CockroachDB snapshot backups in Kubernetes

9/10/2019

I am trying to take snapshot backups with Velero in Kubernetes of a 12 node test CockroachDB cluster with Velero such that, if the cluster failed, we could rebuild the cluster and restore the cockroachdb from these snapshots.

We're using Velero to do that and the snapshot and restore seems to work, but on recovery, we seem to have issues with CockroachDB losing ranges.

Has anyone gotten snapshot backups to work with CockroachDB with a high scale database? (Given the size of the dataset, doing dumps or restores from dumps is not viable.)

-- outside2344
cockroachdb
kubernetes

1 Answer

9/11/2019

Performing backups of the underlying disks while CockroachDB nodes are running is unlikely to work as expected.

The main reason is that even if a persistent disk snapshot is atomic, there is no way to ensure that all disks are captured at the exact same time (time being defined by CockroachDB's consistency mechanism). The restore would contain data with replicas across nodes at different commit indices, resulting in data loss or loss of quorum (show in the Admin UI as "unavailable" ranges).

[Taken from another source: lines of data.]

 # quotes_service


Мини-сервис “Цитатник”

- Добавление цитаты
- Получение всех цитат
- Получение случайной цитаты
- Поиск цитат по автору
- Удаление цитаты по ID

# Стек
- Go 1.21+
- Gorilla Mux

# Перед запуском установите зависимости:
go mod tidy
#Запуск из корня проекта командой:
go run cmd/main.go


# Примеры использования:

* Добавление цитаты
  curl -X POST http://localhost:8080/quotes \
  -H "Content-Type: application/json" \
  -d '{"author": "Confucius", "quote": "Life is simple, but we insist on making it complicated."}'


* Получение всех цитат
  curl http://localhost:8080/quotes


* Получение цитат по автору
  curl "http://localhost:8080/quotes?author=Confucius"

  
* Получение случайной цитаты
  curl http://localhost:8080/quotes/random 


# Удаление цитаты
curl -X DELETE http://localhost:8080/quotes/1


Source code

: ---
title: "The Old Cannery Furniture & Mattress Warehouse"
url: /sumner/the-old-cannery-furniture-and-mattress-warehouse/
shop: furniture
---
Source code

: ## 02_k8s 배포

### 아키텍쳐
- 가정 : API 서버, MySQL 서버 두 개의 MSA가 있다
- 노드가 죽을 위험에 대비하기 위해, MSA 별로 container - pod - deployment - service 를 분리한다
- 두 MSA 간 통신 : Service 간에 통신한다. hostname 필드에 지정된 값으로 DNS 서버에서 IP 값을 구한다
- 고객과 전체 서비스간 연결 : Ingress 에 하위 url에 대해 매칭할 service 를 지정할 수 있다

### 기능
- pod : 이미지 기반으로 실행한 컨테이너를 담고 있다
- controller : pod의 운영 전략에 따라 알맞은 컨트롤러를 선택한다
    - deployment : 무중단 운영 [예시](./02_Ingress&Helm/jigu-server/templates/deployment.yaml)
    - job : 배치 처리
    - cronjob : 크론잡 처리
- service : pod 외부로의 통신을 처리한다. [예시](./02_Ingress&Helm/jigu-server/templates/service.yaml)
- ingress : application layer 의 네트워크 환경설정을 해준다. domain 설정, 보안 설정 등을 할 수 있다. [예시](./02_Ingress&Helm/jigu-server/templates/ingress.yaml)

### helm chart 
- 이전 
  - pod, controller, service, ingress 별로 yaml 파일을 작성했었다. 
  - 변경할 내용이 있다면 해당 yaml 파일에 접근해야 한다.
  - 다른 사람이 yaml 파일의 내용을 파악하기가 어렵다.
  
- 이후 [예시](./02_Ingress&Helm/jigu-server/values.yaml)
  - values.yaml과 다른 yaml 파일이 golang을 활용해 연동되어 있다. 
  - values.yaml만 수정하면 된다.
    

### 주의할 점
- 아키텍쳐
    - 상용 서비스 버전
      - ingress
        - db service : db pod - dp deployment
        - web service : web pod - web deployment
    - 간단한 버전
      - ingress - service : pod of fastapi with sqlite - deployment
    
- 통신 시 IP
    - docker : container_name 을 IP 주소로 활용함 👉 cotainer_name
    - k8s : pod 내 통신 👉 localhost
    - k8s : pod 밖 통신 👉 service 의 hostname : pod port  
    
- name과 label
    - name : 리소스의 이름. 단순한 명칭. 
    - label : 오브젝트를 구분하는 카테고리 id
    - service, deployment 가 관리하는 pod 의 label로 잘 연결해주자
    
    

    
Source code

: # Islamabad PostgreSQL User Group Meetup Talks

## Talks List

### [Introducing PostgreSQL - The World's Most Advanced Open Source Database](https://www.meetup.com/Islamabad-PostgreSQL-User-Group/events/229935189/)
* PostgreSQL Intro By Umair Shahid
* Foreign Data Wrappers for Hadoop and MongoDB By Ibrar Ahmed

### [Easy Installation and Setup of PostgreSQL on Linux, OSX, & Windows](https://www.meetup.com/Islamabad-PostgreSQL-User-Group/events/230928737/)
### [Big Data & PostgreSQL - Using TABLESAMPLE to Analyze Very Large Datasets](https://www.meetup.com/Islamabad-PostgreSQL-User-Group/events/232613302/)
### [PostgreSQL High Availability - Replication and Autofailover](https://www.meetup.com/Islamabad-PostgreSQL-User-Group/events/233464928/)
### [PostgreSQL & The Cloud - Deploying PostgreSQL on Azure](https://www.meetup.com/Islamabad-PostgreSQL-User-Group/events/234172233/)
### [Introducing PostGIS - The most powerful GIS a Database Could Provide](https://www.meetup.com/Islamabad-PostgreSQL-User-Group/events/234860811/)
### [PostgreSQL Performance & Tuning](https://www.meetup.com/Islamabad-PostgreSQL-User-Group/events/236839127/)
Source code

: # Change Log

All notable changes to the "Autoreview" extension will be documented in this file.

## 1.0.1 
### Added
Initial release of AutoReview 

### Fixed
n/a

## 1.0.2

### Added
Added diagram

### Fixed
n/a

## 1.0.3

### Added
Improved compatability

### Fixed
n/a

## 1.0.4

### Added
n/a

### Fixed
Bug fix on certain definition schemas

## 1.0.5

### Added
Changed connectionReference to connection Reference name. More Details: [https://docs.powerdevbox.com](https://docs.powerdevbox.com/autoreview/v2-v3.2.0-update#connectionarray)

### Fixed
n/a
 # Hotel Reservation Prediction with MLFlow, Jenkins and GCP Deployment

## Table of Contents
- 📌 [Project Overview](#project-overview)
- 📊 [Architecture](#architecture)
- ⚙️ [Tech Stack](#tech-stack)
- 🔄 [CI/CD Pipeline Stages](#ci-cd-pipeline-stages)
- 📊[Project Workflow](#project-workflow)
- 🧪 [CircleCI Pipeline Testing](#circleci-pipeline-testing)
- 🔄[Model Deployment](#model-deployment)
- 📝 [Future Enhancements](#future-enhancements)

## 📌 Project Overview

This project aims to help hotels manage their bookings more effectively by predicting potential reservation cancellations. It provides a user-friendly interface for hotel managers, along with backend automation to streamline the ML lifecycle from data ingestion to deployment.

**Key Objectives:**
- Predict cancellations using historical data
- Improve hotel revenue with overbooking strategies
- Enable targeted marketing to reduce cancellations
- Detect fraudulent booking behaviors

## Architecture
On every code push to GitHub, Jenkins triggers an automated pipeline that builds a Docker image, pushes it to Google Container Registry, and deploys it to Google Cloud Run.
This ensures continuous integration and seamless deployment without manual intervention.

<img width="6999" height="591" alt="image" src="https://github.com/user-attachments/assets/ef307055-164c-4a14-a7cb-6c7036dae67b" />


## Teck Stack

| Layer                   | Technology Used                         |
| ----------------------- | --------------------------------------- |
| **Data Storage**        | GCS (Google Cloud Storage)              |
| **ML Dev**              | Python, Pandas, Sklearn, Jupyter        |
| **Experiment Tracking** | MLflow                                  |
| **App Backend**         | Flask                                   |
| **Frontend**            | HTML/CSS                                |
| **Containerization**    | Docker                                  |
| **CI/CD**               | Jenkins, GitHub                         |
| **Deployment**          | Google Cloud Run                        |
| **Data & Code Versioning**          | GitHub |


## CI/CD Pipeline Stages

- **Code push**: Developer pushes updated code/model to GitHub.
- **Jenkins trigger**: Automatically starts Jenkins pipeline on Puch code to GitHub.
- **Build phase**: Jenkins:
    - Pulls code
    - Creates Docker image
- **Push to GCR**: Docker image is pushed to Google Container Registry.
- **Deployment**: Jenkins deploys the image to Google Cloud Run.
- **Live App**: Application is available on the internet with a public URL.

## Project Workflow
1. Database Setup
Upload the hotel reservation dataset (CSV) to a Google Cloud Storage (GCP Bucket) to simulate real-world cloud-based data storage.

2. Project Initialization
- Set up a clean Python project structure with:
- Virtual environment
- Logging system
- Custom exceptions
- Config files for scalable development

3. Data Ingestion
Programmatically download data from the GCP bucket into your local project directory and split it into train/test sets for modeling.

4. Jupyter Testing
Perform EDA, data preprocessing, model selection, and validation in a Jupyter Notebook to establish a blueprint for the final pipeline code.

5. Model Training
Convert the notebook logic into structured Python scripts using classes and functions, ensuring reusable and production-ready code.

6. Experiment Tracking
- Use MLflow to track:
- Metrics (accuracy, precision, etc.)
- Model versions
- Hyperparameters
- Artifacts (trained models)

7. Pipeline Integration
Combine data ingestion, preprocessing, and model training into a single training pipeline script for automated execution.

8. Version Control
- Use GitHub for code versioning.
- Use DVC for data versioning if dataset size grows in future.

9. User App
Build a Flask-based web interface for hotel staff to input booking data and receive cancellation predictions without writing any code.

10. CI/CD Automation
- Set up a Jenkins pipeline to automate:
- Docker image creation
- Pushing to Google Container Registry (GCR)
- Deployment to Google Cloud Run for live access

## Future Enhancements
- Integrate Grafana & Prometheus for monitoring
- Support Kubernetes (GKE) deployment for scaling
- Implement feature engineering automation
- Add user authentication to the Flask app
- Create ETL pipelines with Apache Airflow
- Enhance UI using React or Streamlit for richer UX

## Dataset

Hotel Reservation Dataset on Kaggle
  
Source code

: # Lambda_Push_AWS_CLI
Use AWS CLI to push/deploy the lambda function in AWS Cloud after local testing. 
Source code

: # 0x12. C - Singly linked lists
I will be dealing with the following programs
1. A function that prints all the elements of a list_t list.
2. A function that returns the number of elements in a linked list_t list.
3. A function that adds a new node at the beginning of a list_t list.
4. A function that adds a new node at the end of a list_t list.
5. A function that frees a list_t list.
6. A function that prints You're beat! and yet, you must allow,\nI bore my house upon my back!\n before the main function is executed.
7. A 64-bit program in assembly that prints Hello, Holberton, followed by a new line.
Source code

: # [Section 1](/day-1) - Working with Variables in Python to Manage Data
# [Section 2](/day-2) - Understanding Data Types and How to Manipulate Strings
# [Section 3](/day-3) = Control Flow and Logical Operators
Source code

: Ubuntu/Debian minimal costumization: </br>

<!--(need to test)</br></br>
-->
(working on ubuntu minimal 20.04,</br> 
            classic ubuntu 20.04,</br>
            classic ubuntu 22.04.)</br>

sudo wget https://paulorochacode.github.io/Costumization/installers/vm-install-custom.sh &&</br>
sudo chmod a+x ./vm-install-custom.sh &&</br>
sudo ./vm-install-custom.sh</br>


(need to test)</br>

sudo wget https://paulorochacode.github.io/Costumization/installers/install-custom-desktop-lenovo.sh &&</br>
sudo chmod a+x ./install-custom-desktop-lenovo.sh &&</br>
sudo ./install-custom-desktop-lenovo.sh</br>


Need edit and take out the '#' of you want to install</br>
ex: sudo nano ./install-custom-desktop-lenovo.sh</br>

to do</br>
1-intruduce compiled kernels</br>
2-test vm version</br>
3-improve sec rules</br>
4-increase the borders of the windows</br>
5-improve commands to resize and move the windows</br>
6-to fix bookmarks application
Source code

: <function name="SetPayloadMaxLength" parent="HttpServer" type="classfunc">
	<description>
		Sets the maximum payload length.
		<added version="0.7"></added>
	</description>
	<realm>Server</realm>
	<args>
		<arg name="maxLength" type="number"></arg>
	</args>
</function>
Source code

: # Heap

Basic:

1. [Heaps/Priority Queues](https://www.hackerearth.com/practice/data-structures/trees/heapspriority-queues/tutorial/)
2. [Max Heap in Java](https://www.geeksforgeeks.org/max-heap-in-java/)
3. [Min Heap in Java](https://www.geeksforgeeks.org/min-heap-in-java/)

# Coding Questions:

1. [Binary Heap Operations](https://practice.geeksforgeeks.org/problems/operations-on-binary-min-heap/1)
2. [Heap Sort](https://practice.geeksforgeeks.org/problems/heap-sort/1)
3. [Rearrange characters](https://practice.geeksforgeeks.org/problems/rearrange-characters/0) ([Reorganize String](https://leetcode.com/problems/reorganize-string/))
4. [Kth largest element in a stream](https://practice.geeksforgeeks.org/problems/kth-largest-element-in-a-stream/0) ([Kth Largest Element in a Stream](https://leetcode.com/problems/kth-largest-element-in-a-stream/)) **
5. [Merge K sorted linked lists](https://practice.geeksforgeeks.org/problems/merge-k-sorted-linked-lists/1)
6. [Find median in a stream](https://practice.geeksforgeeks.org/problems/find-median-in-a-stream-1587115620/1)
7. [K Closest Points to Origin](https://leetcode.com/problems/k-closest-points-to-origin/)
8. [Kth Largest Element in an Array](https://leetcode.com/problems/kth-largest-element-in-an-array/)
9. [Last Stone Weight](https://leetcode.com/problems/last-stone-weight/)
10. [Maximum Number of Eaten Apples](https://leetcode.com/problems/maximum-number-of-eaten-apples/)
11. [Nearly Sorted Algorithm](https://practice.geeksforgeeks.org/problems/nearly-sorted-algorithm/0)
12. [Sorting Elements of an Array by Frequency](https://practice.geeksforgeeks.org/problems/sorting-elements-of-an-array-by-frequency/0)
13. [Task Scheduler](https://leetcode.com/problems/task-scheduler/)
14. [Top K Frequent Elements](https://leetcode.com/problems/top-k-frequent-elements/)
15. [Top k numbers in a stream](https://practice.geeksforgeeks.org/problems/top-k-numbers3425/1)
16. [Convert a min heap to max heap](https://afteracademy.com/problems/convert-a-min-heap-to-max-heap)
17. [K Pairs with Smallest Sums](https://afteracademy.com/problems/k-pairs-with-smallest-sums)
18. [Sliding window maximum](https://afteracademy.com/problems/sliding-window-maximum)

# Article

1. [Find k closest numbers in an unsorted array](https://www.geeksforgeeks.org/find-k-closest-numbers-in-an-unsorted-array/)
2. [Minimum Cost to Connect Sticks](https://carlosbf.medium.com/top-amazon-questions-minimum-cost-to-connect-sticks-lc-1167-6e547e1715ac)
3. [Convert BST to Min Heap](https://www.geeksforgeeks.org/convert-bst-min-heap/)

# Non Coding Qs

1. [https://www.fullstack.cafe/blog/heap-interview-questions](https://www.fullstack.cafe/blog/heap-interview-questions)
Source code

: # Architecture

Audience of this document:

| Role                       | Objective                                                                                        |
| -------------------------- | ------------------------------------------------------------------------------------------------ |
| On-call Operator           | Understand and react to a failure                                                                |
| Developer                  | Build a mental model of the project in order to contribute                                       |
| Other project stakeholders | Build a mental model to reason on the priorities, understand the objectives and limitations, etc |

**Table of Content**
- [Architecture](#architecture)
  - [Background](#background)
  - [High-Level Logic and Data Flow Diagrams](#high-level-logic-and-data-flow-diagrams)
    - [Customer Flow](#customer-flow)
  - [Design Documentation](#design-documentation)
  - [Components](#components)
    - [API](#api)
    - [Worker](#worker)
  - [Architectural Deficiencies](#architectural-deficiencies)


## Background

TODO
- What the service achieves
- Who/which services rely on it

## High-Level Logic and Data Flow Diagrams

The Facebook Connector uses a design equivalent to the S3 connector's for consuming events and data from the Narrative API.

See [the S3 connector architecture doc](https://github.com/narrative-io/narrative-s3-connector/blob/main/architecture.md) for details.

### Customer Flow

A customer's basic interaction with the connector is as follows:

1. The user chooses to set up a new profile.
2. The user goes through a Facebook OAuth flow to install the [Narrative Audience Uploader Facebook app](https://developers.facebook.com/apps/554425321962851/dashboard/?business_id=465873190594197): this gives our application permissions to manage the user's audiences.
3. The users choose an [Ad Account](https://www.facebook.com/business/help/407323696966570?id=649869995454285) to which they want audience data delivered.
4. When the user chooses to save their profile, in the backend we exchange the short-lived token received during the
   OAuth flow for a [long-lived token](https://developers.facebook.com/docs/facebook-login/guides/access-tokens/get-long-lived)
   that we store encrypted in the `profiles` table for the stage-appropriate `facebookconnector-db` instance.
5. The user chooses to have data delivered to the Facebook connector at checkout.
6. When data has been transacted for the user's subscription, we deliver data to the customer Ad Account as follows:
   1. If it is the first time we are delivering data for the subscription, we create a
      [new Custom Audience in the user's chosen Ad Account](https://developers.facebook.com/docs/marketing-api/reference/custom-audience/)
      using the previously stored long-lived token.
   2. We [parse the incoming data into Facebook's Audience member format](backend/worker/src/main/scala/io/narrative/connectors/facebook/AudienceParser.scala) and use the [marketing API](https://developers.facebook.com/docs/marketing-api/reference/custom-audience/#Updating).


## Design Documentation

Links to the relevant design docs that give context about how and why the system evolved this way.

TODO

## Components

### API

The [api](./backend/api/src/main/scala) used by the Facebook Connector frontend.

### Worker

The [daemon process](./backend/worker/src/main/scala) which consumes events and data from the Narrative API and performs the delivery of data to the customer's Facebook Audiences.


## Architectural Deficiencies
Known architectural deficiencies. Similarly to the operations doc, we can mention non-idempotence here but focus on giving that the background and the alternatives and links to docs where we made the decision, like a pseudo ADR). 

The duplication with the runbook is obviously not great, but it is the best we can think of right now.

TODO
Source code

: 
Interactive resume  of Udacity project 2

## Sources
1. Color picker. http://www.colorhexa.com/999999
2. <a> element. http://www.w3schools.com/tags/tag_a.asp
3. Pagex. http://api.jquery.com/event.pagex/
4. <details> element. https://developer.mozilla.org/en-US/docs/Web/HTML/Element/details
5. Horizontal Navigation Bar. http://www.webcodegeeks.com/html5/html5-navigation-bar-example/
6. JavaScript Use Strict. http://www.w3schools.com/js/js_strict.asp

You have a few options (in order or convenience):

  • CockroachDB BACKUP which has all nodes write data to external storage (S3, GCS, etc...), but requires an enterprise license
  • SQL dump which is impractical for large datasets
  • stop all nodes, snapshot all disks, startup all nodes again. warning: this is something we have used to quickly load testing datasets but have not used it in production environments.
-- Marc
Source: StackOverflow